*** INPUT DATA Section Begins ***
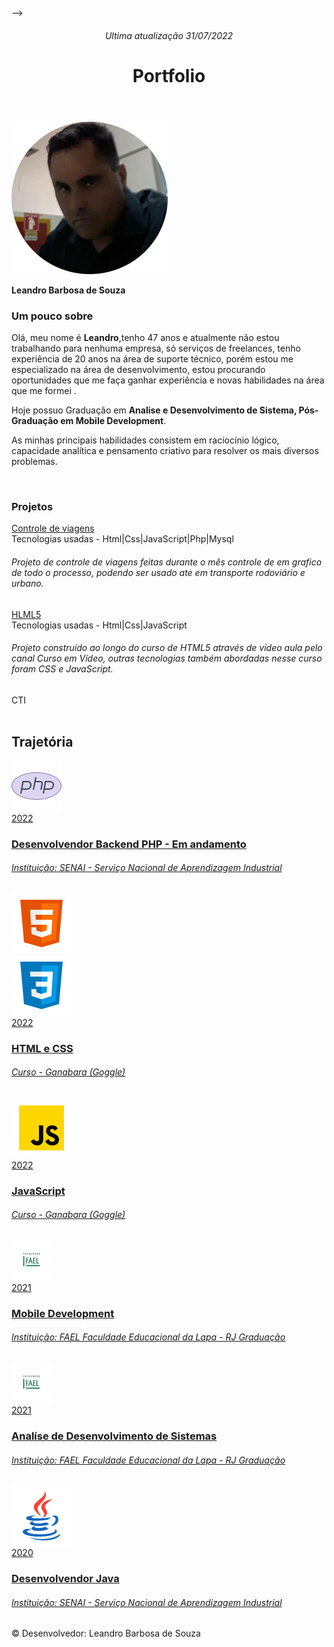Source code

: <!DOCTYPE html>
<html lang="pt-BR">

<head>
  <meta charset="UTF-8">
  <meta http-equiv="X-UA-Compatible" content="IE=edge">
  <meta name="viewport" content="width=device-width, initial-scale=1.0">
  <script src="https://code.jquery.com/jquery-3.4.1.slim.min.js"
    integrity="sha384-J6qa4849blE2+poT4WnyKhv5vZF5SrPo0iEjwBvKU7imGFAV0wwj1yYfoRSJoZ+n"
    crossorigin="anonymous"></script>
  <script src="https://cdn.jsdelivr.net/npm/popper.js@1.16.0/dist/umd/popper.min.js"
    integrity="sha384-Q6E9RHvbIyZFJoft+2mJbHaEWldlvI9IOYy5n3zV9zzTtmI3UksdQRVvoxMfooAo"
    crossorigin="anonymous"></script>
  <script src="https://cdnjs.cloudflare.com/ajax/libs/font-awesome/5.13.0/js/all.min.js"></script>
  <link rel="stylesheet" href="https://cdnjs.cloudflare.com/ajax/libs/font-awesome/5.13.0/css/all.min.css">
  <link href="https://cdn.jsdelivr.net/npm/bootstrap@5.0.2/dist/css/bootstrap.min.css" rel="stylesheet"
    integrity="sha384-EVSTQN3/azprG1Anm3QDgpJLIm9Nao0Yz1ztcQTwFspd3yD65VohhpuuCOmLASjC" crossorigin="anonymous">-->
  <script src="https://cdn.jsdelivr.net/npm/bootstrap@5.0.2/dist/js/bootstrap.bundle.min.js"
    integrity="sha384-MrcW6ZMFYlzcLA8Nl+NtUVF0sA7MsXsP1UyJoMp4YLEuNSfAP+JcXn/tWtIaxVXM"
    crossorigin="anonymous"></script>
  <link href="https://fonts.googleapis.com/icon?family=Material+Icons" rel="stylesheet">
  <link rel="stylesheet" href="css/estilo.css">
  <title>Portfólio</title>
</head>
<body>
  <header>
    <h6>Ultima atualização 31/07/2022</h6>
    <h1>Portfolio</h1>
  </header>
  <section id="sobre">
    <article>
      <div>
        <p><img src="img/portfolio.jpg" alt="leandro Barbosa de Souza"> </p>
        <label> <strong>Leandro Barbosa de Souza</strong></label>
        <h3>Um pouco sobre</h3>
        <p> Olá, meu nome é <strong>Leandro</strong>,tenho 47 anos e atualmente não estou trabalhando para nenhuma empresa, só serviços de freelances, tenho experiência de 20 anos na área de suporte técnico, porém estou me especializado na área de desenvolvimento, estou procurando oportunidades que me faça ganhar experiência e novas habilidades na área que me formei .</p>
        <p>Hoje possuo Graduação em <strong>Analise e Desenvolvimento de Sistema, Pós-Graduação em Mobile
            Development</strong>.</p>
        <p>As minhas principais habilidades consistem em raciocínio lógico, capacidade analítica e pensamento criativo
          para
          resolver os mais diversos problemas.</p>
      </div>
    </article>
  </section>
  <br>
  <section class="projeto">
<h3>Projetos</h3>
      <div class="container">
        <div class="col">
          <div class="col">
            <a href="https://lbstec1.websiteseguro.com/controleviagens/" target="_blank">Controle de viagens </a><BR> Tecnologias usadas - Html|Css|JavaScript|Php|Mysql
            <div class="row">
              <H6>Projeto de controle de viagens feitas durante o mês controle de em grafico de todo o processo, podendo ser usado ate em transporte rodoviário e urbano.</H6>
            </div>
          </div>
          <div class="col">
            <a href="https://lbstec1.websiteseguro.com/htmlcss/" target="_blank">HLML5</a><BR> Tecnologias usadas - Html|Css|JavaScript
            <div class="row">
              <H6>Projeto construído ao longo do curso de HTML5 através de
               vídeo aula pelo canal Curso em Vídeo,
               outras tecnologias também abordadas nesse curso foram CSS e JavaScript.</H6>
            </div>
          </div>
          <div class="col">
            CTI
          </div>
        </div>
      </div>

  </section>
  <br>
  <section class="trajetoria">
    <h1>Trajetória</h1>
    <div class="container">
      <div class="row">
        <div class="col-md-12">
          <div class="main-timeline">
            <div class="timeline">
              <a href="#" class="timeline-content">
                <div class="timeline-icon"><img src="img/icons8-logo-php.svg"></div>
                <div class="timeline-year">2022</div>
                <h3 class="title">Desenvolvendor Backend PHP - Em andamento</h3>
                <p class="description">
                  <h6>Instituição: SENAI - Serviço Nacional de Aprendizagem Industrial</h6>
                </p>
              </a>
            </div>
            <div class="timeline">
              <a href="#" class="timeline-content">
                <div class="timeline-icon"><img src="img/icons8-html-5.svg"><br><img src="img/icons8-css3.svg"></div>
                <div class="timeline-year">2022</div>
                <h3 class="title">HTML e CSS</h3>
                <p class="description">
                  <h6>Curso - Ganabara (Goggle)</h6>
                </p>
              </a>
            </div>
          </div>
        </div>
      </div>
    </div>
    <div class="container">
      <div class="row">
        <div class="col-md-12">
          <div class="main-timeline">
            <div class="timeline">
              <a href="#" class="timeline-content">
                <div class="timeline-icon"><img src="img/icons8-javascript.svg"></div>
                <div class="timeline-year">2022</div>
                <h3 class="title">JavaScript</h3>
                <p class="description">
                  <h6> Curso - Ganabara (Goggle)</h6>
                </p>
              </a>
            </div>
            <div class="timeline">
              <a href="#" class="timeline-content">
                <div class="timeline-icon"><img src="img/fael.png"></div>
                <div class="timeline-year">2021</div>
                <h3 class="title">Mobile Development</h3>
                <p class="description">
                  <h6>Instituição: FAEL Faculdade Educacional da Lapa - RJ
                    Graduação</h6>
                </p>
              </a>
            </div>
          </div>
        </div>
      </div>
    </div>
    <div class="container">
      <div class="row">
        <div class="col-md-12">
          <div class="main-timeline">
            <div class="timeline">
              <a href="#" class="timeline-content">
                <div class="timeline-icon"><img src="img/fael.png"></div>
                <div class="timeline-year">2021</div>
                <h3 class="title">Analíse de Desenvolvimento de Sistemas</h3>
                <p class="description">
                  <h6>Instituição: FAEL Faculdade Educacional da Lapa - RJ                    Graduação</h6>
                </p>
              </a>
            </div>
            <div class="timeline">
              <a href="#" class="timeline-content">
                <div class="timeline-icon"><img src="img/icons8-logo-java-coffee-cup.svg"></div>
                <div class="timeline-year">2020</div>
                <h3 class="title">Desenvolvendor Java</h3>
                <p class="description">
                  <h6>Instituição: SENAI - Serviço Nacional de Aprendizagem Industrial</h6>
                </p>
              </a>
            </div>
          </div>
        </div>
      </div>
    </div>
  </section>
  <footer>
    <p>&copy; Desenvolvedor: Leandro Barbosa de Souza</p>
  </footer>
  
</body>

</html>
*** INPUT DATA Section Ends ***
WHAT THE TASK REQUIRES - Give an exact copy of the listing above that leaves out every picture.

SOLUTION TO THIS TASK -
Source code

: <!DOCTYPE html>
<html lang="pt-BR">

<head>
  <meta charset="UTF-8">
  <meta http-equiv="X-UA-Compatible" content="IE=edge">
  <meta name="viewport" content="width=device-width, initial-scale=1.0">
  <script src="https://code.jquery.com/jquery-3.4.1.slim.min.js"
    integrity="sha384-J6qa4849blE2+poT4WnyKhv5vZF5SrPo0iEjwBvKU7imGFAV0wwj1yYfoRSJoZ+n"
    crossorigin="anonymous"></script>
  <script src="https://cdn.jsdelivr.net/npm/popper.js@1.16.0/dist/umd/popper.min.js"
    integrity="sha384-Q6E9RHvbIyZFJoft+2mJbHaEWldlvI9IOYy5n3zV9zzTtmI3UksdQRVvoxMfooAo"
    crossorigin="anonymous"></script>
  <script src="https://cdnjs.cloudflare.com/ajax/libs/font-awesome/5.13.0/js/all.min.js"></script>
  <link rel="stylesheet" href="https://cdnjs.cloudflare.com/ajax/libs/font-awesome/5.13.0/css/all.min.css">
  <link href="https://cdn.jsdelivr.net/npm/bootstrap@5.0.2/dist/css/bootstrap.min.css" rel="stylesheet"
    integrity="sha384-EVSTQN3/azprG1Anm3QDgpJLIm9Nao0Yz1ztcQTwFspd3yD65VohhpuuCOmLASjC" crossorigin="anonymous">-->
  <script src="https://cdn.jsdelivr.net/npm/bootstrap@5.0.2/dist/js/bootstrap.bundle.min.js"
    integrity="sha384-MrcW6ZMFYlzcLA8Nl+NtUVF0sA7MsXsP1UyJoMp4YLEuNSfAP+JcXn/tWtIaxVXM"
    crossorigin="anonymous"></script>
  <link href="https://fonts.googleapis.com/icon?family=Material+Icons" rel="stylesheet">
  <link rel="stylesheet" href="css/estilo.css">
  <title>Portfólio</title>
</head>
<body>
  <header>
    <h6>Ultima atualização 31/07/2022</h6>
    <h1>Portfolio</h1>
  </header>
  <section id="sobre">
    <article>
      <div>
        <p><img src="img/portfolio.jpg" alt="leandro Barbosa de Souza"> </p>
        <label> <strong>Leandro Barbosa de Souza</strong></label>
        <h3>Um pouco sobre</h3>
        <p> Olá, meu nome é <strong>Leandro</strong>,tenho 47 anos e atualmente não estou trabalhando para nenhuma empresa, só serviços de freelances, tenho experiência de 20 anos na área de suporte técnico, porém estou me especializado na área de desenvolvimento, estou procurando oportunidades que me faça ganhar experiência e novas habilidades na área que me formei .</p>
        <p>Hoje possuo Graduação em <strong>Analise e Desenvolvimento de Sistema, Pós-Graduação em Mobile
            Development</strong>.</p>
        <p>As minhas principais habilidades consistem em raciocínio lógico, capacidade analítica e pensamento criativo
          para
          resolver os mais diversos problemas.</p>
      </div>
    </article>
  </section>
  <br>
  <section class="projeto">
<h3>Projetos</h3>
      <div class="container">
        <div class="col">
          <div class="col">
            <a href="https://lbstec1.websiteseguro.com/controleviagens/" target="_blank">Controle de viagens </a><BR> Tecnologias usadas - Html|Css|JavaScript|Php|Mysql
            <div class="row">
              <H6>Projeto de controle de viagens feitas durante o mês controle de em grafico de todo o processo, podendo ser usado ate em transporte rodoviário e urbano.</H6>
            </div>
          </div>
          <div class="col">
            <a href="https://lbstec1.websiteseguro.com/htmlcss/" target="_blank">HLML5</a><BR> Tecnologias usadas - Html|Css|JavaScript
            <div class="row">
              <H6>Projeto construído ao longo do curso de HTML5 através de
               vídeo aula pelo canal Curso em Vídeo,
               outras tecnologias também abordadas nesse curso foram CSS e JavaScript.</H6>
            </div>
          </div>
          <div class="col">
            CTI
          </div>
        </div>
      </div>

  </section>
  <br>
  <section class="trajetoria">
    <h1>Trajetória</h1>
    <div class="container">
      <div class="row">
        <div class="col-md-12">
          <div class="main-timeline">
            <div class="timeline">
              <a href="#" class="timeline-content">
                <div class="timeline-icon"><img src="img/icons8-logo-php.svg"></div>
                <div class="timeline-year">2022</div>
                <h3 class="title">Desenvolvendor Backend PHP - Em andamento</h3>
                <p class="description">
                  <h6>Instituição: SENAI - Serviço Nacional de Aprendizagem Industrial</h6>
                </p>
              </a>
            </div>
            <div class="timeline">
              <a href="#" class="timeline-content">
                <div class="timeline-icon"><img src="img/icons8-html-5.svg"><br><img src="img/icons8-css3.svg"></div>
                <div class="timeline-year">2022</div>
                <h3 class="title">HTML e CSS</h3>
                <p class="description">
                  <h6>Curso - Ganabara (Goggle)</h6>
                </p>
              </a>
            </div>
          </div>
        </div>
      </div>
    </div>
    <div class="container">
      <div class="row">
        <div class="col-md-12">
          <div class="main-timeline">
            <div class="timeline">
              <a href="#" class="timeline-content">
                <div class="timeline-icon"><img src="img/icons8-javascript.svg"></div>
                <div class="timeline-year">2022</div>
                <h3 class="title">JavaScript</h3>
                <p class="description">
                  <h6> Curso - Ganabara (Goggle)</h6>
                </p>
              </a>
            </div>
            <div class="timeline">
              <a href="#" class="timeline-content">
                <div class="timeline-icon"><img src="img/fael.png"></div>
                <div class="timeline-year">2021</div>
                <h3 class="title">Mobile Development</h3>
                <p class="description">
                  <h6>Instituição: FAEL Faculdade Educacional da Lapa - RJ
                    Graduação</h6>
                </p>
              </a>
            </div>
          </div>
        </div>
      </div>
    </div>
    <div class="container">
      <div class="row">
        <div class="col-md-12">
          <div class="main-timeline">
            <div class="timeline">
              <a href="#" class="timeline-content">
                <div class="timeline-icon"><img src="img/fael.png"></div>
                <div class="timeline-year">2021</div>
                <h3 class="title">Analíse de Desenvolvimento de Sistemas</h3>
                <p class="description">
                  <h6>Instituição: FAEL Faculdade Educacional da Lapa - RJ                    Graduação</h6>
                </p>
              </a>
            </div>
            <div class="timeline">
              <a href="#" class="timeline-content">
                <div class="timeline-icon"><img src="img/icons8-logo-java-coffee-cup.svg"></div>
                <div class="timeline-year">2020</div>
                <h3 class="title">Desenvolvendor Java</h3>
                <p class="description">
                  <h6>Instituição: SENAI - Serviço Nacional de Aprendizagem Industrial</h6>
                </p>
              </a>
            </div>
          </div>
        </div>
      </div>
    </div>
  </section>
  <footer>
    <p>&copy; Desenvolvedor: Leandro Barbosa de Souza</p>
  </footer>
  
</body>

</html>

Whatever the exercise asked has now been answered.